(WHAT THE EXERCISE ASKS)
Look through the records below for the line holding "--sculpt topology symbolic". Write it out exactly, with each following line through the line holding "--script (send script".

(PROVIDED RECORDS)
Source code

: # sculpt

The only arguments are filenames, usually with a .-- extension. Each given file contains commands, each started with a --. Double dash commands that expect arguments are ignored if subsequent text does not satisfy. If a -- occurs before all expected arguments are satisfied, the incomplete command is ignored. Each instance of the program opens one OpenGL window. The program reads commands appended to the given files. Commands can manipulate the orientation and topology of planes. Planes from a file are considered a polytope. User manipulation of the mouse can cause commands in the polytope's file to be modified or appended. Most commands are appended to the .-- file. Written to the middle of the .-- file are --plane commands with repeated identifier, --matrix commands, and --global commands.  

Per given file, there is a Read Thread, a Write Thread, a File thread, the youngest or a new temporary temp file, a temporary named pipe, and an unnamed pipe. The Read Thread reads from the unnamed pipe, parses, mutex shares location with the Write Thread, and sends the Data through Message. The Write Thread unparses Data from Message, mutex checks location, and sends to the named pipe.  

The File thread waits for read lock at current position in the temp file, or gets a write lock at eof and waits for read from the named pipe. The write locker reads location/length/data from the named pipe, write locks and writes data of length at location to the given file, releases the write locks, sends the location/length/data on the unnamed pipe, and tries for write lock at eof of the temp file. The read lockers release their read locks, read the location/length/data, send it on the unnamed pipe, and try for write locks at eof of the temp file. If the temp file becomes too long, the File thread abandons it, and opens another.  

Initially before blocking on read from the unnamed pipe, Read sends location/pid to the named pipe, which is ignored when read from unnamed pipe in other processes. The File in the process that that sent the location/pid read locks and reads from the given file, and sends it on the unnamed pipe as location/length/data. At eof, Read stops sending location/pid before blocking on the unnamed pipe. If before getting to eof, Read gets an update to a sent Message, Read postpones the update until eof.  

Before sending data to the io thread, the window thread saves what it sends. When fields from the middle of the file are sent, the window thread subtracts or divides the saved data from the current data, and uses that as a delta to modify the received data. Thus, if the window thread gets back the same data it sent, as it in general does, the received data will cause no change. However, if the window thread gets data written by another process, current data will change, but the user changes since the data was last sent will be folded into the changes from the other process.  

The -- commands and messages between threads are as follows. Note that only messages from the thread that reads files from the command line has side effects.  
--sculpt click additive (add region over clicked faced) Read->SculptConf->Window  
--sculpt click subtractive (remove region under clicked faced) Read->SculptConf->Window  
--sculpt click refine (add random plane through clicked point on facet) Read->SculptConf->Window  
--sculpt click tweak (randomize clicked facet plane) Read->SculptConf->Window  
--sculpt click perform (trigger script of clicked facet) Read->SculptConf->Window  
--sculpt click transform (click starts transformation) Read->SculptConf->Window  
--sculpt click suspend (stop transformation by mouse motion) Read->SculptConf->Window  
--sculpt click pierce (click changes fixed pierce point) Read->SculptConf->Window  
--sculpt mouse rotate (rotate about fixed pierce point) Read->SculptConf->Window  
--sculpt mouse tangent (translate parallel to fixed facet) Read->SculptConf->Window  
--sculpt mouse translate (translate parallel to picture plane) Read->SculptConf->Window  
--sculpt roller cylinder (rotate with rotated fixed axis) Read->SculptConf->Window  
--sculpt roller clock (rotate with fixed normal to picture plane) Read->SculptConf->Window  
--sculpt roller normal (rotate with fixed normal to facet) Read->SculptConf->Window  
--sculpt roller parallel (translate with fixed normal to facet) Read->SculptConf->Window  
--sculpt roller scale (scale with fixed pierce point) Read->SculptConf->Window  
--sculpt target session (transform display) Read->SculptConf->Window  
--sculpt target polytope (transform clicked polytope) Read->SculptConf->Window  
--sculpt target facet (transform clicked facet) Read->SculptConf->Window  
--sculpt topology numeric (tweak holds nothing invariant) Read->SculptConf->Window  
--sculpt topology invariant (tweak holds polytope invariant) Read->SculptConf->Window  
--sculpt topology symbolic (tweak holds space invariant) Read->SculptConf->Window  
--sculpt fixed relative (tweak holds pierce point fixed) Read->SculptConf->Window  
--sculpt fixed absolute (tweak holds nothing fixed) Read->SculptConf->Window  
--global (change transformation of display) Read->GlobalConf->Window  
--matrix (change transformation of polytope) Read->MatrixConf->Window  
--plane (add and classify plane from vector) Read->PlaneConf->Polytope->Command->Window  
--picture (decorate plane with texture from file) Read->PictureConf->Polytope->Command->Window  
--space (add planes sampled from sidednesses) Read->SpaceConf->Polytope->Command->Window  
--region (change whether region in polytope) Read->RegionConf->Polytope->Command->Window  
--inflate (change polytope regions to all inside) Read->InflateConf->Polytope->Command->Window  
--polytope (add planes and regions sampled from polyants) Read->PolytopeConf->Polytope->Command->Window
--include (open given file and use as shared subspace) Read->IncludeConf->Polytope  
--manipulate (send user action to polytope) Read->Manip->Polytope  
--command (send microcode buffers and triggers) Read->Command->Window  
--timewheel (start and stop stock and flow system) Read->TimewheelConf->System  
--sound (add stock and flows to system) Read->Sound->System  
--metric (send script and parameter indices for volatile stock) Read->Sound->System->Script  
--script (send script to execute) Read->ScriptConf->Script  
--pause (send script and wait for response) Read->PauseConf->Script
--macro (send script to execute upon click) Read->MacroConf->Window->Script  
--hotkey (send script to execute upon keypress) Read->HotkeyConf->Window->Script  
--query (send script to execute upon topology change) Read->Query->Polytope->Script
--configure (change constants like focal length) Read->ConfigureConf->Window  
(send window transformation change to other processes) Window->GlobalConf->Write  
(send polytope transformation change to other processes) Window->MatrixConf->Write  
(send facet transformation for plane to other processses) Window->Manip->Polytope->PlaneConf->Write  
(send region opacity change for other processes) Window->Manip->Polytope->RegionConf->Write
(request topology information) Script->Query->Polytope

(PROBLEM SOLUTION)
--sculpt topology symbolic (tweak holds space invariant) Read->SculptConf->Window  
--sculpt fixed relative (tweak holds pierce point fixed) Read->SculptConf->Window  
--sculpt fixed absolute (tweak holds nothing fixed) Read->SculptConf->Window  
--global (change transformation of display) Read->GlobalConf->Window  
--matrix (change transformation of polytope) Read->MatrixConf->Window  
--plane (add and classify plane from vector) Read->PlaneConf->Polytope->Command->Window  
--picture (decorate plane with texture from file) Read->PictureConf->Polytope->Command->Window  
--space (add planes sampled from sidednesses) Read->SpaceConf->Polytope->Command->Window  
--region (change whether region in polytope) Read->RegionConf->Polytope->Command->Window  
--inflate (change polytope regions to all inside) Read->InflateConf->Polytope->Command->Window  
--polytope (add planes and regions sampled from polyants) Read->PolytopeConf->Polytope->Command->Window
--include (open given file and use as shared subspace) Read->IncludeConf->Polytope  
--manipulate (send user action to polytope) Read->Manip->Polytope  
--command (send microcode buffers and triggers) Read->Command->Window  
--timewheel (start and stop stock and flow system) Read->TimewheelConf->System  
--sound (add stock and flows to system) Read->Sound->System  
--metric (send script and parameter indices for volatile stock) Read->Sound->System->Script  
--script (send script to execute) Read->ScriptConf->Script  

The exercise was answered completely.